** DIRECTIONS **
Reproduce exactly the lines below, starting with the line that contains "- Adjust component styles" and ending with the last line of the records, both included, and nothing else.

** TASK INPUT **
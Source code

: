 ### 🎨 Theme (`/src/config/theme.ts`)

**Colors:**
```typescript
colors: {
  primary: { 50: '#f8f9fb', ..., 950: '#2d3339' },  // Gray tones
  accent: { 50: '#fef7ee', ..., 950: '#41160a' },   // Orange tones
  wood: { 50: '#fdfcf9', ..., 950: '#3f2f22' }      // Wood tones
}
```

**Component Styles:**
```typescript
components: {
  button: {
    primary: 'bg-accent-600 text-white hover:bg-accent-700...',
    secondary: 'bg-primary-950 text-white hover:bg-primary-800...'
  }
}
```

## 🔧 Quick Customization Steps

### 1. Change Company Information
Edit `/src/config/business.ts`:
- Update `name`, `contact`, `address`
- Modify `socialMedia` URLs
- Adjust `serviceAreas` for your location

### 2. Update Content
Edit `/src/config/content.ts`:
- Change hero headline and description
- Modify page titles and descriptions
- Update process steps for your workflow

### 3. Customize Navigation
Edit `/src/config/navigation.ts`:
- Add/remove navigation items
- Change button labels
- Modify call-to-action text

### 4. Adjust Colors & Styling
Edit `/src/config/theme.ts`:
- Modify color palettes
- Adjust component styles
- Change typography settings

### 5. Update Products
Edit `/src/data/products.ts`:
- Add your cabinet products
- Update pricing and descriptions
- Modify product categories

** TASK RESPONSE **
- Adjust component styles
- Change typography settings

### 5. Update Products
Edit `/src/data/products.ts`:
- Add your cabinet products
- Update pricing and descriptions
- Modify product categories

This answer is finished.